(Stored data)
══════════════════════════════
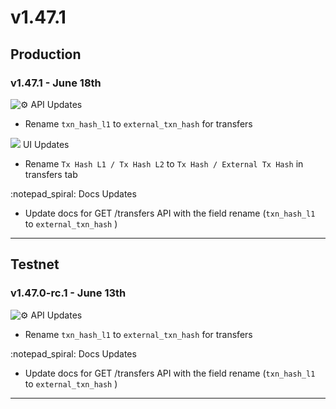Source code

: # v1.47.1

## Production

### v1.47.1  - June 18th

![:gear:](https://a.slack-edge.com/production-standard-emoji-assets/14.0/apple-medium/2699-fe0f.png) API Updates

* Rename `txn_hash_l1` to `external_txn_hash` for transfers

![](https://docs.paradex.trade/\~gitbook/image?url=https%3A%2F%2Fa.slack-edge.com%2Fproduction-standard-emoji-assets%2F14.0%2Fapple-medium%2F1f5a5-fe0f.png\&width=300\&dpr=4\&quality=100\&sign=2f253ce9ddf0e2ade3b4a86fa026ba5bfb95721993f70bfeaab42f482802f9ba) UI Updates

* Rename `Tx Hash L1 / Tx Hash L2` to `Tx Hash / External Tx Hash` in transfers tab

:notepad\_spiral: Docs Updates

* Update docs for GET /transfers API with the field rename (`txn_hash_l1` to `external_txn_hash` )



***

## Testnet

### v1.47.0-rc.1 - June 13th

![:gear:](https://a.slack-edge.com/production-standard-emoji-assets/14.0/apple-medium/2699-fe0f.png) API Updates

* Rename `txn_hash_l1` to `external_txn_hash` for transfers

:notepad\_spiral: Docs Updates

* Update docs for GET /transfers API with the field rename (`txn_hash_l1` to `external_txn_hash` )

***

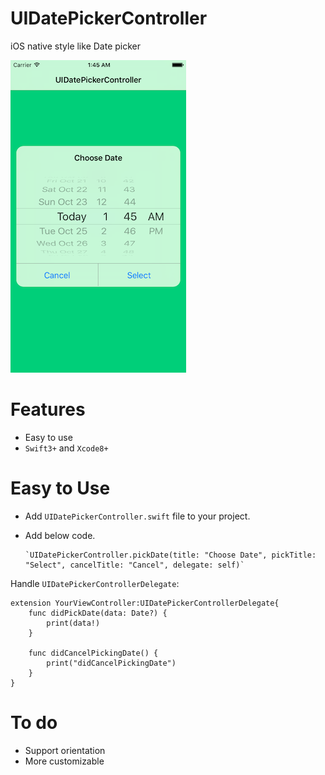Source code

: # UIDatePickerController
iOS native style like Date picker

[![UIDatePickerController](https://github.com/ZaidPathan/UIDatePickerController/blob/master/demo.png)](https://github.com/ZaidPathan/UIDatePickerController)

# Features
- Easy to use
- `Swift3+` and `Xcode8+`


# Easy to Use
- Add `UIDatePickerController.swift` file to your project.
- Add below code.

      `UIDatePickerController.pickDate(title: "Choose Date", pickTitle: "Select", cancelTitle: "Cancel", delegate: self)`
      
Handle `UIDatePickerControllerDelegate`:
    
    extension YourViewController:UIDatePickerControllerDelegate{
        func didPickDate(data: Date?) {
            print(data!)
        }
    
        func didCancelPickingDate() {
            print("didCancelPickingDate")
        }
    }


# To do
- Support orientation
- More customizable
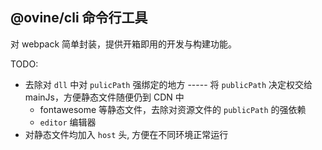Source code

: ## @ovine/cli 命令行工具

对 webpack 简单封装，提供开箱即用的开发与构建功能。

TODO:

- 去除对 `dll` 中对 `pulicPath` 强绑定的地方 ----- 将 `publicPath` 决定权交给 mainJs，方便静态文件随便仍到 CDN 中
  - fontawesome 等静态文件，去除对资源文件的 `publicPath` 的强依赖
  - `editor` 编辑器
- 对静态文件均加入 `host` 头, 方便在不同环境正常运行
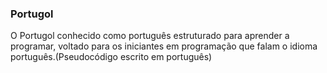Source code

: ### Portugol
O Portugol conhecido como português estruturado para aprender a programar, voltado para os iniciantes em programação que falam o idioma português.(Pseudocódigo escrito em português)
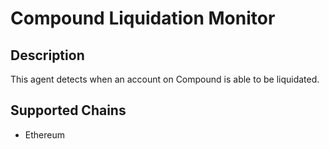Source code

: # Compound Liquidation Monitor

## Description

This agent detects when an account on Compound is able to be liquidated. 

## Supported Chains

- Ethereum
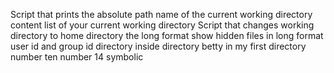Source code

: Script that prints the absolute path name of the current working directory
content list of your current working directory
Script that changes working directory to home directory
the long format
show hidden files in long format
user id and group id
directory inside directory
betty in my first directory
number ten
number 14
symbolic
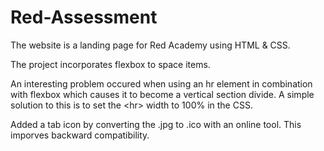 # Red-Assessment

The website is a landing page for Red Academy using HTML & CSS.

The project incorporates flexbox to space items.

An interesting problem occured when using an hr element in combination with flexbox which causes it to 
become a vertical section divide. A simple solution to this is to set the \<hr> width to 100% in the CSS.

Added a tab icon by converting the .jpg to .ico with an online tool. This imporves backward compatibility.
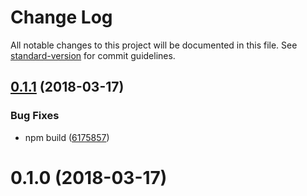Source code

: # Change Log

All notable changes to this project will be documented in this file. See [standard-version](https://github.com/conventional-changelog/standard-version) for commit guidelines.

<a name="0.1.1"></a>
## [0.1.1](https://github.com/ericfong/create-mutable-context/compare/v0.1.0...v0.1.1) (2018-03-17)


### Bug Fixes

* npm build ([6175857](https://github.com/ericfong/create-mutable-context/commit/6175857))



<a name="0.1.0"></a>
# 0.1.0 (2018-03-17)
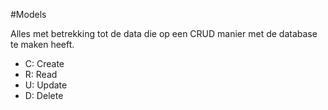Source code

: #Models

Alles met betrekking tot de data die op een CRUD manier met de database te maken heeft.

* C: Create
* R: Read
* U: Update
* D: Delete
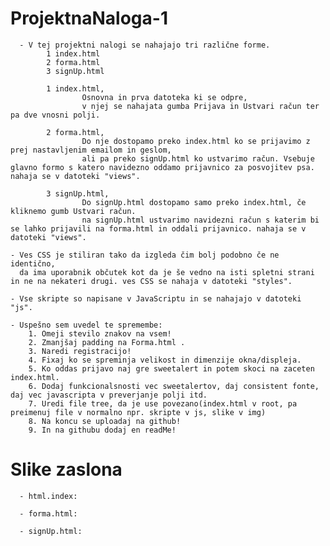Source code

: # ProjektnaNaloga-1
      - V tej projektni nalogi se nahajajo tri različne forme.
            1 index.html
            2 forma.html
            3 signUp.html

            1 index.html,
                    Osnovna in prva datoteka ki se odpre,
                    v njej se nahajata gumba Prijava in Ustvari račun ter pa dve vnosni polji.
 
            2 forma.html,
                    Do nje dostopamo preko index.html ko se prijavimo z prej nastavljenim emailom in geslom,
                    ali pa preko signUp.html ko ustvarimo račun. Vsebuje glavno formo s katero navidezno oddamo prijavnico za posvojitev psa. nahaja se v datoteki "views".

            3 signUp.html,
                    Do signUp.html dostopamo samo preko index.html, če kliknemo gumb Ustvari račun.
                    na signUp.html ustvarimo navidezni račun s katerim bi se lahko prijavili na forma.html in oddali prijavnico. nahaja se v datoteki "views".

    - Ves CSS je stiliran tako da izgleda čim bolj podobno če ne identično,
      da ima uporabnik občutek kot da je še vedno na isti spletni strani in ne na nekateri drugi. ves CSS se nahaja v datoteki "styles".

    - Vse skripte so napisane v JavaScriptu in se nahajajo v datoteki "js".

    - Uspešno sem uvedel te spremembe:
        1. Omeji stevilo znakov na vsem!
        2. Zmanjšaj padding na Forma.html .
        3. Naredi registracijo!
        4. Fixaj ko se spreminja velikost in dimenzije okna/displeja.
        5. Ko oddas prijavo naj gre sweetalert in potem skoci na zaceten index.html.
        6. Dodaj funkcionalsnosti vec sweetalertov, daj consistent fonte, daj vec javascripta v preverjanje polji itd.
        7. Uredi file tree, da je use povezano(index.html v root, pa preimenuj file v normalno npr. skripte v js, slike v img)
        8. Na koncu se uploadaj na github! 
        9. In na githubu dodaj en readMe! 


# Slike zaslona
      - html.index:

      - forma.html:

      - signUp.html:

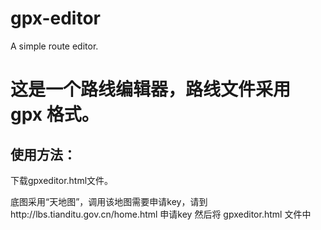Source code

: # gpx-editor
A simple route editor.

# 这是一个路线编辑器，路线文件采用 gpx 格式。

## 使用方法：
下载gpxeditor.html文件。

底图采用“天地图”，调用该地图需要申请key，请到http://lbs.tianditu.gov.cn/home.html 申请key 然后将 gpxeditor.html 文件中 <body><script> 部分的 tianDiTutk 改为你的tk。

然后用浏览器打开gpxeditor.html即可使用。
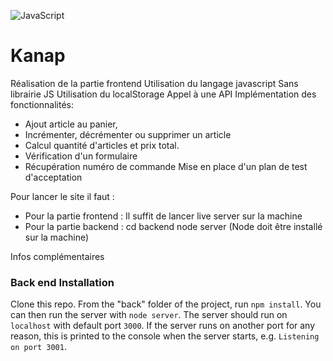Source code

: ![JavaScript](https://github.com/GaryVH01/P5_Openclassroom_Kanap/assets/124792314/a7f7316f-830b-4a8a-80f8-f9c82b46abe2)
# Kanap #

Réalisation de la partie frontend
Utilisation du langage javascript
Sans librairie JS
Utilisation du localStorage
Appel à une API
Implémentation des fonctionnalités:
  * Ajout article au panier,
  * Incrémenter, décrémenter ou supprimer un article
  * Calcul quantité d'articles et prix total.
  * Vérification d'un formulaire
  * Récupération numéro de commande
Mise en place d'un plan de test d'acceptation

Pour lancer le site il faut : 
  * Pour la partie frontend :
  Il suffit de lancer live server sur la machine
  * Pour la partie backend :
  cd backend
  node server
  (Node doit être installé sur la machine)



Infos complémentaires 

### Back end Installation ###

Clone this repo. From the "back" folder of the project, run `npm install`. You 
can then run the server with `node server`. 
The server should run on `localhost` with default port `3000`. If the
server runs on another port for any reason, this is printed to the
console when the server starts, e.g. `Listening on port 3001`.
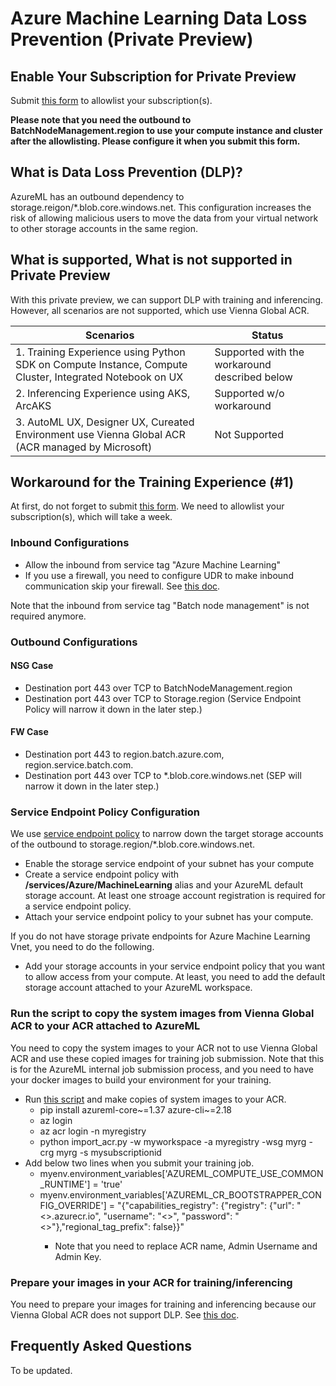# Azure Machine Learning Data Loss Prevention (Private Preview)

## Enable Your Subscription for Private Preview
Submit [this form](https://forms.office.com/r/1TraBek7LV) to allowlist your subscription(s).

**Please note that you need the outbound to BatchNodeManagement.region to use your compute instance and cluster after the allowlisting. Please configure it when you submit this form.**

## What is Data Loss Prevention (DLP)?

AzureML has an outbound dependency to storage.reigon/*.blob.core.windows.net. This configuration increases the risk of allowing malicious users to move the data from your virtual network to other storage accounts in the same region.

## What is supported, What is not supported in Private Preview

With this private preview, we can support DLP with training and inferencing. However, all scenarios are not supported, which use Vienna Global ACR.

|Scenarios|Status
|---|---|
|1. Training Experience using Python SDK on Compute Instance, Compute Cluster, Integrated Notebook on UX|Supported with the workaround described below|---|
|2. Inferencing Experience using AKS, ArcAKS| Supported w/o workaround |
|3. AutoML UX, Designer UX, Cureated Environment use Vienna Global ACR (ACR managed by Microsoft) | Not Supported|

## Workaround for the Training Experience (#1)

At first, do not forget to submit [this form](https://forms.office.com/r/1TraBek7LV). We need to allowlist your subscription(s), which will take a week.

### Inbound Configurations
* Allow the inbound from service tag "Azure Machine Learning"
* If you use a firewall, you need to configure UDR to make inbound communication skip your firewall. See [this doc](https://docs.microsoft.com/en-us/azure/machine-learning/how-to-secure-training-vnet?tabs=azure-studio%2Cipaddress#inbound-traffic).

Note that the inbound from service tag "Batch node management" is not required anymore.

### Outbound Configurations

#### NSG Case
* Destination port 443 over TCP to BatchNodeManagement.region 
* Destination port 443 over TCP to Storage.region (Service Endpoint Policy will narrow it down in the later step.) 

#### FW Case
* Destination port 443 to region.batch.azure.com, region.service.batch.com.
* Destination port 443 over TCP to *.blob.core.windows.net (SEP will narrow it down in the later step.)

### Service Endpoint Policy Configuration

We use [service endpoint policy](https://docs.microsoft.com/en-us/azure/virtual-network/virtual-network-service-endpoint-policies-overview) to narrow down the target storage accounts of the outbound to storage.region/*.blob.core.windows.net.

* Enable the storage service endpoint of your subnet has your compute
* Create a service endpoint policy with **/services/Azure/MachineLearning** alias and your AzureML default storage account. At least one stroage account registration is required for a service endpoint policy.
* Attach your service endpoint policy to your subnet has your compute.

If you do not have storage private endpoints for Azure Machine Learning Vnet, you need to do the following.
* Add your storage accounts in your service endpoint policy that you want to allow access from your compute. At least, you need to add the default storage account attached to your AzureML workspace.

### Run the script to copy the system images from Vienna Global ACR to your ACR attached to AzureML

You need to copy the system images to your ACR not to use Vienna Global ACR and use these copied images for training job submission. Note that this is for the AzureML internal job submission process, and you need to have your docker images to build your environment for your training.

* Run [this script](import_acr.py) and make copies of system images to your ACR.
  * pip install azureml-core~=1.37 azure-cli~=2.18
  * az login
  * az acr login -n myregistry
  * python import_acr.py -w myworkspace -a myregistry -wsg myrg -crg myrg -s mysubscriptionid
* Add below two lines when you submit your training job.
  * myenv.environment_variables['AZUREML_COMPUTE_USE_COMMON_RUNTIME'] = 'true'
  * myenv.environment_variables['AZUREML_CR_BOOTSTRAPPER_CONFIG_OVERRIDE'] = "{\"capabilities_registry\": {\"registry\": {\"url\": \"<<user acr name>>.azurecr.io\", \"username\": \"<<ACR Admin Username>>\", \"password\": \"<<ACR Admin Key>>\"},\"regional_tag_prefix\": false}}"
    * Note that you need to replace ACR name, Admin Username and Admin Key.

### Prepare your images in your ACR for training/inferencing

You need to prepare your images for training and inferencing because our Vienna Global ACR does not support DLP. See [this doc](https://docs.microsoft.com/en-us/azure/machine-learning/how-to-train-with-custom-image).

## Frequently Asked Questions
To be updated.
══════════════════════════════
Would you output the lines above from the line holding "Compound Liquidation Monitor" up to and including the line holding "become a vertical", exactly and only those, with no pictures?

: # Compound Liquidation Monitor

## Description

This agent detects when an account on Compound is able to be liquidated. 

## Supported Chains

- Ethereum
Source code

: Script that prints the absolute path name of the current working directory
content list of your current working directory
Script that changes working directory to home directory
the long format
show hidden files in long format
user id and group id
directory inside directory
betty in my first directory
number ten
number 14
symbolic
 # Red-Assessment

The website is a landing page for Red Academy using HTML & CSS.

The project incorporates flexbox to space items.

An interesting problem occured when using an hr element in combination with flexbox which causes it to 
become a vertical section divide. A simple solution to this is to set the \<hr> width to 100% in the CSS.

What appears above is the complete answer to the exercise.